Oda binasında düzenlenen basın toplantısında Türk Eczacıları Birliği ile Sosyal Güvenlik Kurumu arasında imzalanan protokolün sona ermesi, diğer girişimlerin de sonuçsuz kalması ile ilgili açıklama yapıldı.

Van Eczacı Odası Yönetim Kurulu adına açıklamalarda bulunan Şeyla Korkut, Türk Eczacıları Birliği ile Sosyal Güvenlik Kurumu arasında 2012 yılında imzalanan protokolün 2015 Haziran ayı itibariyle sona erdiğini belirtti.

Ancak bu protokolün üst üste yapılan iki seçim e nedeniyleczacıların büyük özverisiyle 31 Mart 2016 tarihine kadar uzatıldığını anlatan Korkut, “31 Mart 2016 tarihinde dolacak bu protokol için birliğimiz ile Sosyal Güvenlik Kurumu arasındaki görüşmeler şu ana kadar sonuçsuz kalmış ve protokol yenilenememiştir. Hastalarımız 1 Nisan 2016 tarihi itibariyle ilaçlarını eczanelerden sağlık güvenceleri ile alamamanın eşiğindedir. Geçtiğimiz 10 yıllık süre zarfında ilaç fiyatları 572 kez düşmüş ve enflasyon karşısında eczane ekonomilerimiz ciddi erozyona uğramıştır. Bizler hiçbir zaman ilaç fiyatlarının artmasını istemedik ve savunmadık. Ancak eczaneler yalnızca ilaçtan elde ettikleri kar ile ayakta durabilmektedir. Düşen ilaç fiyatları ile birlikte ilaç firmalarının eczanelere uyguladığı ekstra ıskontolar da kalkmıştır. Birliğimiz tarafından yapılmış çalışma sonuçlarına göre eczacılarımızın yaklaşık yüzde 55'i kredi kullanmaktadır. Kredi kullanan eczacılarımızın da yüzde 66'sı eczanesini idame ettirebilmek için neredeyse sürekli kredi kullanmaktadır. 25 binden fazla hizmet noktası ile eczanelerimiz Sosyal Güvenlik Kurumu’nun en önemli sağlık paydaşıdır ve Türkiye'nin en ücra köşesinde bile büyük özveri ile sağlık hizmeti sunmaktadır” dedi.

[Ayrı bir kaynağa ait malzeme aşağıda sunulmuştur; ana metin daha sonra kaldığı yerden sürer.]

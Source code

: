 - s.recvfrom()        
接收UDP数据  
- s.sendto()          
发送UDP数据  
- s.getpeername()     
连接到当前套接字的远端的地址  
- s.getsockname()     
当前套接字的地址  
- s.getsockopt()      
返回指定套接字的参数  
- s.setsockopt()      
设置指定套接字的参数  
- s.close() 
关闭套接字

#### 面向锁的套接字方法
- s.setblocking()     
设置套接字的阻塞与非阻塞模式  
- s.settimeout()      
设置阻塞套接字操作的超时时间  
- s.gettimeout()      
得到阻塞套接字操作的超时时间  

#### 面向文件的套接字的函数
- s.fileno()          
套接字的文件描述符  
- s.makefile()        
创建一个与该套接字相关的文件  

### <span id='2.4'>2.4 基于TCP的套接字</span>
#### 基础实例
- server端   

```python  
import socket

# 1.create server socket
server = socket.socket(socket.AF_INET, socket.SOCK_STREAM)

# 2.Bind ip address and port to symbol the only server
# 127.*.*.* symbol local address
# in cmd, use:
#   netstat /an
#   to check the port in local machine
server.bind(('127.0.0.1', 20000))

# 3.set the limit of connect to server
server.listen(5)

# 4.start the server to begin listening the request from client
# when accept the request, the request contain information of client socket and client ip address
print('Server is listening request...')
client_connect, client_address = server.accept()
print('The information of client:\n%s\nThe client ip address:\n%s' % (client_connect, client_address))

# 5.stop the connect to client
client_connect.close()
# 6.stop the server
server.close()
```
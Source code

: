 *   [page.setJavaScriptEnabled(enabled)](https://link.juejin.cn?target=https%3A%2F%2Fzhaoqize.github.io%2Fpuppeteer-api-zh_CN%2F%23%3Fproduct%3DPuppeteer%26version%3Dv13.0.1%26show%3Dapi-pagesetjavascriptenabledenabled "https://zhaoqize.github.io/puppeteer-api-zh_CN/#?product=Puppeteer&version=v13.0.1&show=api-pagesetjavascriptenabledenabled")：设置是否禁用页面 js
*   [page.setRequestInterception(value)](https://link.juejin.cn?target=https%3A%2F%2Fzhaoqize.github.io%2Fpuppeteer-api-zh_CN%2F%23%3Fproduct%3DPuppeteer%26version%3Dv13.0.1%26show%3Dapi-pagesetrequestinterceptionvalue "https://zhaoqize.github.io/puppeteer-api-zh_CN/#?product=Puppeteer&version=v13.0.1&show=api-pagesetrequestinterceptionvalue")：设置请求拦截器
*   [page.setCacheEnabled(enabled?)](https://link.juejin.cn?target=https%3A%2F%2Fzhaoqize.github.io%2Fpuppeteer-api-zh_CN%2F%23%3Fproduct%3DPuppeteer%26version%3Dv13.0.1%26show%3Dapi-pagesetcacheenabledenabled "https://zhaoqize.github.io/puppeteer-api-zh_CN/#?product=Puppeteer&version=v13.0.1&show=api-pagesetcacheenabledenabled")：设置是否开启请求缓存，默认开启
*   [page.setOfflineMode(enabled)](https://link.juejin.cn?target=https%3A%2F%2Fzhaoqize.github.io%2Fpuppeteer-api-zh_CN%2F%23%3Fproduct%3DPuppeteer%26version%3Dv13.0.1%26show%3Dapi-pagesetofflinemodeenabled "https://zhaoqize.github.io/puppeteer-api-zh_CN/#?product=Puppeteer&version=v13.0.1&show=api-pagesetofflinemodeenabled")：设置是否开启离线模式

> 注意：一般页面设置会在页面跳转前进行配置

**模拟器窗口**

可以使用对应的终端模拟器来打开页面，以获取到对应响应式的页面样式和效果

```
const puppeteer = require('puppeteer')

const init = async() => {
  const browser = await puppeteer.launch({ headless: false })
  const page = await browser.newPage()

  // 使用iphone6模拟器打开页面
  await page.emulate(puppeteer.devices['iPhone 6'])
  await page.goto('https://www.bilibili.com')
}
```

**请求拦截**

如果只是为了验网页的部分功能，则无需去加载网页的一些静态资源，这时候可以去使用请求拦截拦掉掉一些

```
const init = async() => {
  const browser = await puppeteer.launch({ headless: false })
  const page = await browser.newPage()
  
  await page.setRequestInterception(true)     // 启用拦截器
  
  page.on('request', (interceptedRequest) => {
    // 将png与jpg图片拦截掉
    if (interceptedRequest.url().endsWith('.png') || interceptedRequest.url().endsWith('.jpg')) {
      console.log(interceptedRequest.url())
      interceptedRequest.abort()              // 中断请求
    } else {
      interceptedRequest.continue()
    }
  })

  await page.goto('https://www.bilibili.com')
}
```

Günlük yaklaşık bir milyon reçete karşılamakta olduklarını geçtiğimiz günlerde Türk Eczacıları Birlikleri ile Çalışma ve Sosyal Güvenlik Bakanı Süleyman Soylu ile bir toplantı gerçekleştirildiğini anlatan Korkut, “Bu toplantıda da sıkıntılarımızı ve haklı taleplerimizi dile getirdik. Bakanımız, taleplerimizin haklı ve makul olduğunu, ancak bu kararın Ekonomi Koordinasyon Kurulu tarafından verilebilecek bir karar olduğunu bizlere iletti. Bundan kısa süre önce 1,2 milyar TL gibi bir bütçeyi ilaç üreticilerine aktarmayı uygun bulan Ekonomi Koordinasyon Kurulu, bu kadar yaygın ve önemli bir hizmet sunan eczacılarına bu bütçenin ancak yüzde 10'unu uygun görmüştür. Bu da açıkçası kabul edebileceğimiz bir tutar değildir. Ayrıca aradaki bu uçurumu da hakkaniyetli bulmamaktayız. Çünkü eczacılar; çalışan, vergi veren, istihdam sağlayan ve aynı zamanda kamu hizmeti sunan çok önemli bir paydaştır. Şunun altını çok kesin olarak çizmek isteriz ki bizim ne kriz çıkarmak, ne de hastalarımızı mağdur etmek gibi bir niyetimiz yoktur. Biz yalnızca eczanelerimizi ayakta tutmaya çalışmaktayız. Mevcut durum tölere edilebilir bir noktada değildir. Yıllarca zarar etsek bile hastalarımızı mağdur etmeme adına ilaç karşılamaya devam ettik. Ancak bıçağın kemiğe dayandığı noktayı geçtik. Eczaneler basit birer ticari işletme, eczacı da tacir değildir. Eczane halka en yakın sağlık bakım merkezi; eczacı da profesyonel bir sağlık meslek mensubu, toplum sağlığı danışmanıdır. Bu doğrultuda sağlık ve sosyal güvenlik sisteminin yapıtaşı olan eczaneleri koruyacak, eczacıya kazanımlar getirecek ve halkımızın ilaca sorunsuz bir biçimde erişmesini sağlayacak bir protokol talep ediyoruz. Bu kapsamda Ekonomi Koordinasyon Kurulu’nun haklı taleplerimizi yeniden değerlendirmesini bekliyoruz” dedi.